Postby LSATWiz.com » Sun Apr 28, 2019 8:51 pm

cavalier1138 wrote:
LSATWiz.com wrote:
ghostoftraynor wrote:I find it hard to believe that anyone at a t-14 reads on that level. The LSAT is definitely learnable to an extent, but to get a high score you really need to be able to read quickly (and understand what your read).

As for main focus of this thread, I'd say main point, as others have brought up, is all of these are regional schools. I know plenty of people who went to similar regional schools, and ended up fine, but you really have to be set on practicing in the applicable region.
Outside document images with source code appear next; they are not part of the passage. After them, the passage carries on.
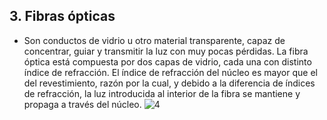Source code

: 

##  3. **Fibras ópticas**
- Son conductos de vidrio u otro material transparente, capaz de concentrar, guiar y transmitir la luz con muy pocas pérdidas.
La fibra óptica está compuesta por dos capas de vidrio, cada una con distinto índice de refracción. El índice de refracción del núcleo es mayor que el del revestimiento, razón por la cual, y debido a la diferencia de índices de refracción, la luz introducida al interior de la fibra se mantiene y propaga a través del núcleo.
![4](imagenes/Imagen_4.jpg)


  
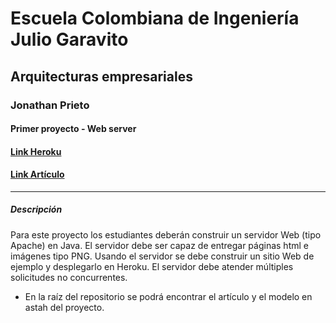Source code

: # Escuela Colombiana de Ingeniería Julio Garavito
## Arquitecturas empresariales
### Jonathan Prieto 
#### Primer proyecto - Web server
#### [Link Heroku](https://shielded-spire-54561.herokuapp.com/index)
#### [Link Artículo](https://docs.google.com/document/d/1NT3fxBsfdaKfMVEYVUdq_Etq8P2y7IMmel3RozLP0pU/edit?usp=sharing)
---
##### Descripción

Para este proyecto los estudiantes deberán construir un servidor Web (tipo Apache) en Java. El servidor debe ser capaz de entregar páginas html e imágenes tipo PNG. Usando el servidor se debe construir un sitio Web de ejemplo y desplegarlo en Heroku. El servidor debe atender múltiples solicitudes no concurrentes.

- En la raíz del repositorio se podrá encontrar el artículo y el modelo en astah del proyecto.
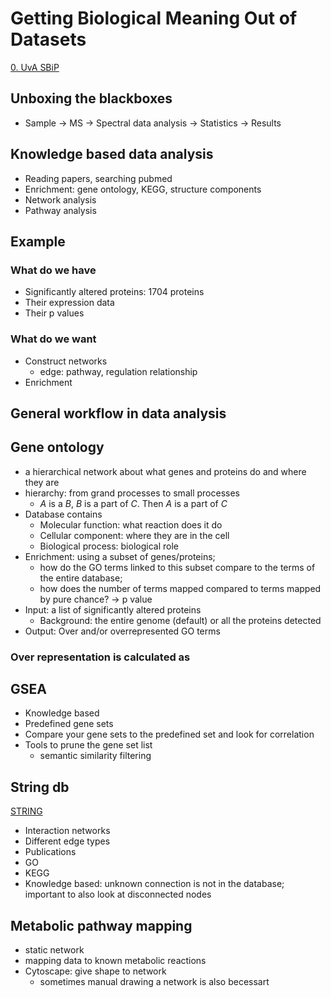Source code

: # Getting Biological Meaning Out of Datasets

[0. UvA SBiP](Biology/UvA%20Systems%20Biology%20in%20Practice/0.%20UvA%20SBiP.md)

## Unboxing the blackboxes

- Sample -> MS -> Spectral data analysis -> Statistics -> Results

## Knowledge based data analysis

- Reading papers, searching pubmed
- Enrichment: gene ontology, KEGG, structure components
- Network analysis
- Pathway analysis

## Example

### What do we have

- Significantly altered proteins: 1704 proteins
- Their expression data
- Their p values

### What do we want

- Construct networks
	- edge: pathway, regulation relationship
- Enrichment

## General workflow in data analysis


## Gene ontology

- a hierarchical network about what genes and proteins do and where they are
- hierarchy: from grand processes to small processes
	- $A$ is a $B$, $B$ is a part of $C$. Then $A$ is a part of $C$
- Database contains
	- Molecular function: what reaction does it do
	- Cellular component: where they are in the cell
	- Biological process: biological role
- Enrichment: using a subset of genes/proteins; 
	- how do the GO terms linked to this subset compare to the terms of the entire database; 
	- how does the number of terms mapped compared to terms mapped by pure chance? -> p value
- Input: a list of significantly altered proteins
	- Background: the entire genome (default) or all the proteins detected
- Output: Over and/or overrepresented GO terms

### Over representation is calculated as


## GSEA

- Knowledge based
- Predefined gene sets
- Compare your gene sets to the predefined set and look for correlation
- Tools to prune the gene set list
	- semantic similarity filtering

## String db

[STRING](http://version10.string-db.org/help/database/)

- Interaction networks
- Different edge types
- Publications
- GO
- KEGG
- Knowledge based: unknown connection is not in the database; important to also look at disconnected nodes

## Metabolic pathway mapping

- static network
- mapping data to known metabolic reactions
- Cytoscape: give shape to network
	- sometimes manual drawing a network is also becessart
And taking on a debt level that you don't need big law (or even settling for JD advantage).

Yes, I mean at the Hofstra/NYLS/Touro level. Sorry if I wasn’t clear. The premise was they could only get through 4 or 5 pages of case reading a class because a significant percentage of the class simply couldn’t read and understand a standard case. Consequently, an exam may only consist of 20 percent of the material as at a top 14. It certainly favors being good at law school exams but a decent percentage of the class is going to be incapable of applying law to fact on any meaningful level.


Ok, maybe I've just been assuming that most law students are relatively competent across the board, but that's just depressing. That's only the case at a T3/T4 school, right?

Yes, but we generally assume all law students are relatively equal on average - like the average student at NYU will turn in the same exam as the average student at Cardozo, but that's really an untenable assumption. While it's probably easier to be above median at the former than top 10% at the latter, I doubt the curves are equally competitive.